• _PROVIDED INFORMATION_

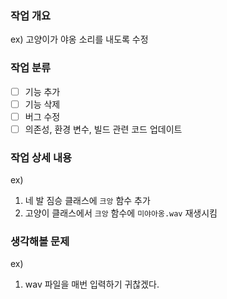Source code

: ### 작업 개요
ex) 고양이가 야옹 소리를 내도록 수정

### 작업 분류
- [ ] 기능 추가
- [ ] 기능 삭제
- [ ] 버그 수정
- [ ] 의존성, 환경 변수, 빌드 관련 코드 업데이트

### 작업 상세 내용
ex) 
1. 네 발 짐승 클래스에 `크앙` 함수 추가
2. 고양이 클래스에서 `크앙` 함수에 `미야아옹.wav` 재생시킴

### 생각해볼 문제
ex) 
1. wav 파일을 매번 입력하기 귀찮겠다.
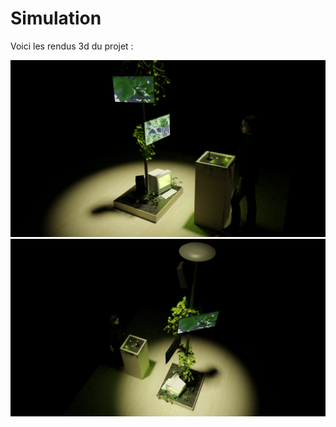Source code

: # Simulation

Voici les rendus 3d du projet :

![3d1](medias/3d1.png)
![3d2](../../Assets/Images/Simulation/simulation_3d2.png)

<!--
Note : Découvrez plus d'informations sur la **[Simulation du projet ici](https://tim-montmorency.com/582523-gestion/#/contenus/3_planification/30_simulation/)**.
-->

• _WHAT IS NEEDED_
Copy out all lines from the material above that contain the string "projet".

• _RESPONSE AREA_
Voici les rendus 3d du projet :
Note : Découvrez plus d'informations sur la **[Simulation du projet ici](https://tim-montmorency.com/582523-gestion/#/contenus/3_planification/30_simulation/)**.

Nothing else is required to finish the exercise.